● TASK INPUTS:
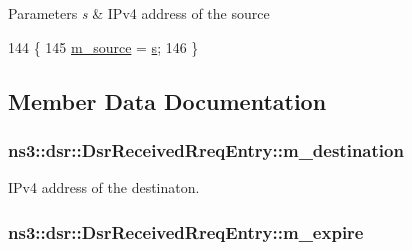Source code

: \begin{DoxyParams}{Parameters}
{\em s} & I\+Pv4 address of the source \\
\hline
\end{DoxyParams}

\begin{DoxyCode}
144   \{
145     \hyperlink{classns3_1_1dsr_1_1DsrReceivedRreqEntry_a374722e0a90fd8d76dd392e7a0a2398e}{m\_source} = \hyperlink{generate__test__data__lte__sinr_8m_ad83eeb3a142285d1243a08c6b7026df8}{s};
146   \}
\end{DoxyCode}


\subsection{Member Data Documentation}
\subsubsection[{\texorpdfstring{m\+\_\+destination}{m_destination}}]{ ns3\+::dsr\+::\+Dsr\+Received\+Rreq\+Entry\+::m\+\_\+destination\hspace{0.3cm}{\ttfamily [private]}}\hypertarget{classns3_1_1dsr_1_1DsrReceivedRreqEntry_ad0389b4b039801edb2dfd28bec6163a4}{}\label{classns3_1_1dsr_1_1DsrReceivedRreqEntry_ad0389b4b039801edb2dfd28bec6163a4}


I\+Pv4 address of the destinaton. 

\subsubsection[{\texorpdfstring{m\+\_\+expire}{m_expire}}]{ ns3\+::dsr\+::\+Dsr\+Received\+Rreq\+Entry\+::m\+\_\+expire\hspace{0.3cm}{\ttfamily [private]}}\hypertarget{classns3_1_1dsr_1_1DsrReceivedRreqEntry_aa5ec328db5e19bccccd083ae6b91e91f}{}\label{classns3_1_1dsr_1_1DsrReceivedRreqEntry_aa5ec328db5e19bccccd083ae6b91e91f}



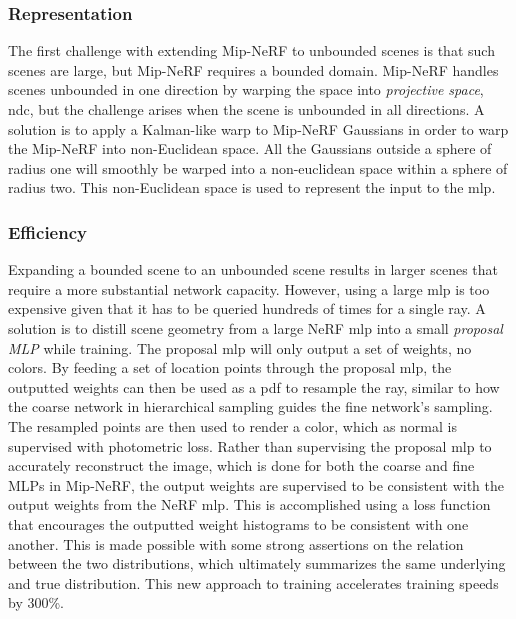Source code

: \subsubsection{Representation}
The first challenge with extending Mip-NeRF to unbounded scenes is that such scenes are large, but Mip-NeRF requires a bounded domain. Mip-NeRF handles scenes unbounded in one direction by warping the space into \textit{projective space}, \acrfull{ndc}, but the challenge arises when the scene is unbounded in all directions. A solution is to apply a Kalman-like warp to Mip-NeRF Gaussians in order to warp the Mip-NeRF into non-Euclidean space. All the Gaussians outside a sphere of radius one will smoothly be warped into a non-euclidean space within a sphere of radius two. This non-Euclidean space is used to represent the input to the \acrshort{mlp}. 


\subsubsection{Efficiency}
Expanding a bounded scene to an unbounded scene results in larger scenes that require a more substantial network capacity. However, using a large \acrshort{mlp} is too expensive given that it has to be queried hundreds of times for a single ray. A solution is to distill scene geometry from a large NeRF \acrshort{mlp} into a small \textit{proposal MLP} while training. The proposal \acrshort{mlp} will only output a set of weights, no colors. By feeding a set of location points through the proposal \acrshort{mlp}, the outputted weights can then be used as a \acrshort{pdf} to resample the ray, similar to how the coarse network in hierarchical sampling guides the fine network's sampling. The resampled points are then used to render a color, which as normal is supervised with photometric loss. Rather than supervising the proposal \acrshort{mlp} to accurately reconstruct the image, which is done for both the coarse and fine MLPs in Mip-NeRF, the output weights are supervised to be consistent with the output weights from the NeRF \acrshort{mlp}. This is accomplished using a loss function that encourages the outputted weight histograms to be consistent with one another. This is made possible with some strong assertions on the relation between the two distributions, which ultimately summarizes the same underlying and true distribution. This new approach to training accelerates training speeds by 300\%.


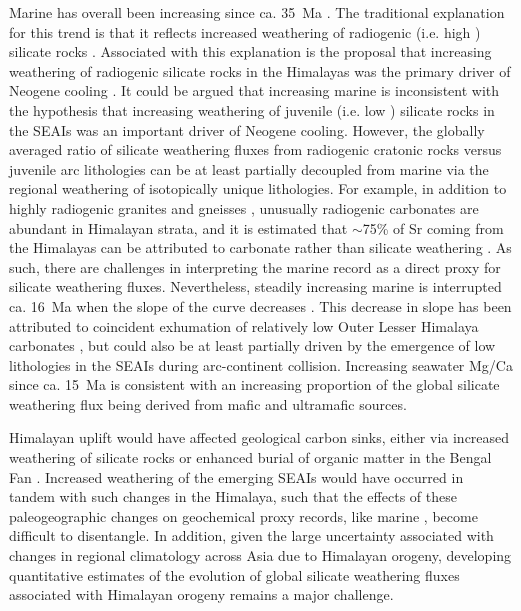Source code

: Marine \SrSr has overall been increasing since ca. 35~Ma \citep{McArthur2012a}. The traditional explanation for this trend is that it reflects increased weathering of radiogenic (i.e. high \SrSr) silicate rocks \citep{Raymo1988a, Edmond1992a}. Associated with this explanation is the proposal that increasing weathering of radiogenic silicate rocks in the Himalayas was the primary driver of Neogene cooling \citep{Raymo1992a}. It could be argued that increasing marine \SrSr is inconsistent with the hypothesis that increasing weathering of juvenile (i.e. low \SrSr) silicate rocks in the SEAIs was an important driver of Neogene cooling. However, the globally averaged ratio of silicate weathering fluxes from radiogenic cratonic rocks versus juvenile arc lithologies can be at least partially decoupled from marine \SrSr via the regional weathering of isotopically unique lithologies. For example, in addition to highly radiogenic granites and gneisses \citep{Edmond1992a}, unusually radiogenic carbonates are abundant in Himalayan strata, and it is estimated that $\sim$75\% of Sr coming from the Himalayas can be attributed to carbonate rather than silicate weathering \citep{Jacobson2002a, Quade2003a, Oliver2003a}. As such, there are challenges in interpreting the marine \SrSr record as a direct proxy for silicate weathering fluxes. Nevertheless, steadily increasing marine \SrSr is interrupted ca. 16~Ma when the slope of the \SrSr curve decreases \citep{McArthur2012a}. This decrease in slope has been attributed to coincident exhumation of relatively low \SrSr Outer Lesser Himalaya carbonates \citep{Myrow2015a, Colleps2018a}, but could also be at least partially driven by the emergence of low \SrSr lithologies in the SEAIs during arc-continent collision. Increasing seawater Mg/Ca since ca. 15~Ma \citep{Higgins2012a} is consistent with an increasing proportion of the global silicate weathering flux being derived from mafic and ultramafic sources.

Himalayan uplift would have affected geological carbon sinks, either via increased weathering of silicate rocks \citep{Raymo1992a} or enhanced burial of organic matter in the Bengal Fan \citep{Galy2007a}. Increased weathering of the emerging SEAIs would have occurred in tandem with such changes in the Himalaya, such that the effects of these paleogeographic changes on geochemical proxy records, like marine \SrSr, become difficult to disentangle. In addition, given the large uncertainty associated with changes in regional climatology across Asia due to Himalayan orogeny, developing quantitative estimates of the evolution of global silicate weathering fluxes associated with Himalayan orogeny remains a major challenge.


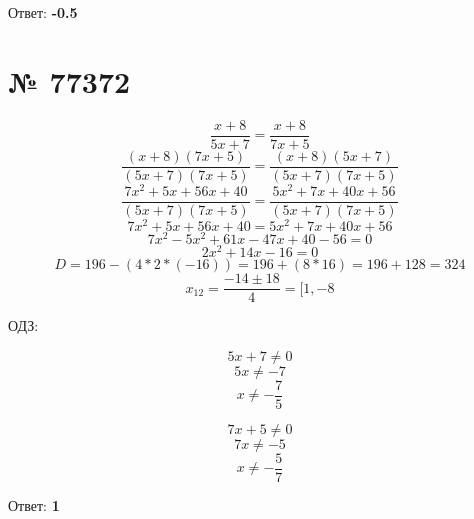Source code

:\documentclass[11pt]{article} %
\begin{document}
Ответ: \textbf{-0.5}

\section{№ \textbf{77372}}

$$\frac{x + 8}{5x + 7} = \frac{x + 8}{7x + 5}$$
$$\frac{(x+8)(7x+5)}{(5x + 7)(7x + 5)} = \frac{(x+8)(5x + 7)}{(5x + 7)(7x + 5)}$$
$$\frac{7x^2 + 5x + 56x + 40}{(5x+7)(7x+5)} = \frac{5x^2 + 7x + 40x + 56}{(5x+7)(7x+5)}$$
$$7x^2 + 5x + 56x + 40 = 5x^2 + 7x + 40x + 56$$
$$ 7x^2 - 5x^2 + 61x - 47x + 40 - 56 = 0 $$
$$ 2x^2 + 14x - 16 = 0 $$
$$ D = 196 - (4 * 2 * (-16)) = 196 + (8 * 16) = 196 + 128 = 324 $$
$$ x_{12} = \frac{-14 \pm 18}{4} = [1, -8$$

ОДЗ:

$$5x + 7 \neq 0 $$
$$5x \neq -7$$
$$x \neq -\frac{7}{5}$$


$$7x + 5 \neq 0 $$
$$7x \neq -5 $$
$$x \neq -\frac{5}{7}$$

Ответ: \textbf{1}
\end{document}
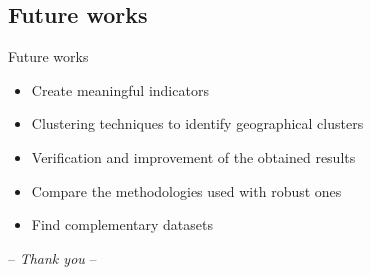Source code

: \documentclass[12pt]{beamer}
\begin{document}
\subsection{Future works}


\begin{frame}{\textcolor{bscuro}{Future works}}
	\begin{itemize}
		\item Create meaningful indicators
		\item Clustering techniques to identify geographical clusters
		\item Verification and improvement of the obtained results 
		\item Compare the methodologies used with robust ones
		\item Find complementary datasets
	\end{itemize}	
\end{frame}		


\begin{frame}
	\centerline{\Huge\textcolor{bscuro}{ -- \emph{Thank you} -- }}
\end{frame}
\end{document}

● PROBLEM TO WORK ON:
Once the pictures are removed, print all the remaining data exactly as it stands.

● OUTPUT FOR THIS TASK:
Source code

: \begin{DoxyParams}{Parameters}
{\em s} & I\+Pv4 address of the source \\
\hline
\end{DoxyParams}

\begin{DoxyCode}
144   \{
145     \hyperlink{classns3_1_1dsr_1_1DsrReceivedRreqEntry_a374722e0a90fd8d76dd392e7a0a2398e}{m\_source} = \hyperlink{generate__test__data__lte__sinr_8m_ad83eeb3a142285d1243a08c6b7026df8}{s};
146   \}
\end{DoxyCode}


\subsection{Member Data Documentation}
\subsubsection[{\texorpdfstring{m\+\_\+destination}{m_destination}}]{ ns3\+::dsr\+::\+Dsr\+Received\+Rreq\+Entry\+::m\+\_\+destination\hspace{0.3cm}{\ttfamily [private]}}\hypertarget{classns3_1_1dsr_1_1DsrReceivedRreqEntry_ad0389b4b039801edb2dfd28bec6163a4}{}\label{classns3_1_1dsr_1_1DsrReceivedRreqEntry_ad0389b4b039801edb2dfd28bec6163a4}


I\+Pv4 address of the destinaton. 

\subsubsection[{\texorpdfstring{m\+\_\+expire}{m_expire}}]{ ns3\+::dsr\+::\+Dsr\+Received\+Rreq\+Entry\+::m\+\_\+expire\hspace{0.3cm}{\ttfamily [private]}}\hypertarget{classns3_1_1dsr_1_1DsrReceivedRreqEntry_aa5ec328db5e19bccccd083ae6b91e91f}{}\label{classns3_1_1dsr_1_1DsrReceivedRreqEntry_aa5ec328db5e19bccccd083ae6b91e91f}



Source code

: \subsubsection{Representation}
The first challenge with extending Mip-NeRF to unbounded scenes is that such scenes are large, but Mip-NeRF requires a bounded domain. Mip-NeRF handles scenes unbounded in one direction by warping the space into \textit{projective space}, \acrfull{ndc}, but the challenge arises when the scene is unbounded in all directions. A solution is to apply a Kalman-like warp to Mip-NeRF Gaussians in order to warp the Mip-NeRF into non-Euclidean space. All the Gaussians outside a sphere of radius one will smoothly be warped into a non-euclidean space within a sphere of radius two. This non-Euclidean space is used to represent the input to the \acrshort{mlp}. 


\subsubsection{Efficiency}
Expanding a bounded scene to an unbounded scene results in larger scenes that require a more substantial network capacity. However, using a large \acrshort{mlp} is too expensive given that it has to be queried hundreds of times for a single ray. A solution is to distill scene geometry from a large NeRF \acrshort{mlp} into a small \textit{proposal MLP} while training. The proposal \acrshort{mlp} will only output a set of weights, no colors. By feeding a set of location points through the proposal \acrshort{mlp}, the outputted weights can then be used as a \acrshort{pdf} to resample the ray, similar to how the coarse network in hierarchical sampling guides the fine network's sampling. The resampled points are then used to render a color, which as normal is supervised with photometric loss. Rather than supervising the proposal \acrshort{mlp} to accurately reconstruct the image, which is done for both the coarse and fine MLPs in Mip-NeRF, the output weights are supervised to be consistent with the output weights from the NeRF \acrshort{mlp}. This is accomplished using a loss function that encourages the outputted weight histograms to be consistent with one another. This is made possible with some strong assertions on the relation between the two distributions, which ultimately summarizes the same underlying and true distribution. This new approach to training accelerates training speeds by 300\%.


Source code

: Marine \SrSr has overall been increasing since ca. 35~Ma \citep{McArthur2012a}. The traditional explanation for this trend is that it reflects increased weathering of radiogenic (i.e. high \SrSr) silicate rocks \citep{Raymo1988a, Edmond1992a}. Associated with this explanation is the proposal that increasing weathering of radiogenic silicate rocks in the Himalayas was the primary driver of Neogene cooling \citep{Raymo1992a}. It could be argued that increasing marine \SrSr is inconsistent with the hypothesis that increasing weathering of juvenile (i.e. low \SrSr) silicate rocks in the SEAIs was an important driver of Neogene cooling. However, the globally averaged ratio of silicate weathering fluxes from radiogenic cratonic rocks versus juvenile arc lithologies can be at least partially decoupled from marine \SrSr via the regional weathering of isotopically unique lithologies. For example, in addition to highly radiogenic granites and gneisses \citep{Edmond1992a}, unusually radiogenic carbonates are abundant in Himalayan strata, and it is estimated that $\sim$75\% of Sr coming from the Himalayas can be attributed to carbonate rather than silicate weathering \citep{Jacobson2002a, Quade2003a, Oliver2003a}. As such, there are challenges in interpreting the marine \SrSr record as a direct proxy for silicate weathering fluxes. Nevertheless, steadily increasing marine \SrSr is interrupted ca. 16~Ma when the slope of the \SrSr curve decreases \citep{McArthur2012a}. This decrease in slope has been attributed to coincident exhumation of relatively low \SrSr Outer Lesser Himalaya carbonates \citep{Myrow2015a, Colleps2018a}, but could also be at least partially driven by the emergence of low \SrSr lithologies in the SEAIs during arc-continent collision. Increasing seawater Mg/Ca since ca. 15~Ma \citep{Higgins2012a} is consistent with an increasing proportion of the global silicate weathering flux being derived from mafic and ultramafic sources.

Himalayan uplift would have affected geological carbon sinks, either via increased weathering of silicate rocks \citep{Raymo1992a} or enhanced burial of organic matter in the Bengal Fan \citep{Galy2007a}. Increased weathering of the emerging SEAIs would have occurred in tandem with such changes in the Himalaya, such that the effects of these paleogeographic changes on geochemical proxy records, like marine \SrSr, become difficult to disentangle. In addition, given the large uncertainty associated with changes in regional climatology across Asia due to Himalayan orogeny, developing quantitative estimates of the evolution of global silicate weathering fluxes associated with Himalayan orogeny remains a major challenge.


Source code

:\documentclass[11pt]{article} %
\begin{document}
Ответ: \textbf{-0.5}

\section{№ \textbf{77372}}

$$\frac{x + 8}{5x + 7} = \frac{x + 8}{7x + 5}$$
$$\frac{(x+8)(7x+5)}{(5x + 7)(7x + 5)} = \frac{(x+8)(5x + 7)}{(5x + 7)(7x + 5)}$$
$$\frac{7x^2 + 5x + 56x + 40}{(5x+7)(7x+5)} = \frac{5x^2 + 7x + 40x + 56}{(5x+7)(7x+5)}$$
$$7x^2 + 5x + 56x + 40 = 5x^2 + 7x + 40x + 56$$
$$ 7x^2 - 5x^2 + 61x - 47x + 40 - 56 = 0 $$
$$ 2x^2 + 14x - 16 = 0 $$
$$ D = 196 - (4 * 2 * (-16)) = 196 + (8 * 16) = 196 + 128 = 324 $$
$$ x_{12} = \frac{-14 \pm 18}{4} = [1, -8$$

ОДЗ:

$$5x + 7 \neq 0 $$
$$5x \neq -7$$
$$x \neq -\frac{7}{5}$$


$$7x + 5 \neq 0 $$
$$7x \neq -5 $$
$$x \neq -\frac{5}{7}$$

Ответ: \textbf{1}
\end{document}
Source code

: \documentclass[12pt]{beamer}
\begin{document}
\subsection{Future works}


\begin{frame}{\textcolor{bscuro}{Future works}}
	\begin{itemize}
		\item Create meaningful indicators
		\item Clustering techniques to identify geographical clusters
		\item Verification and improvement of the obtained results 
		\item Compare the methodologies used with robust ones
		\item Find complementary datasets
	\end{itemize}	
\end{frame}		


\begin{frame}
	\centerline{\Huge\textcolor{bscuro}{ -- \emph{Thank you} -- }}
\end{frame}
\end{document}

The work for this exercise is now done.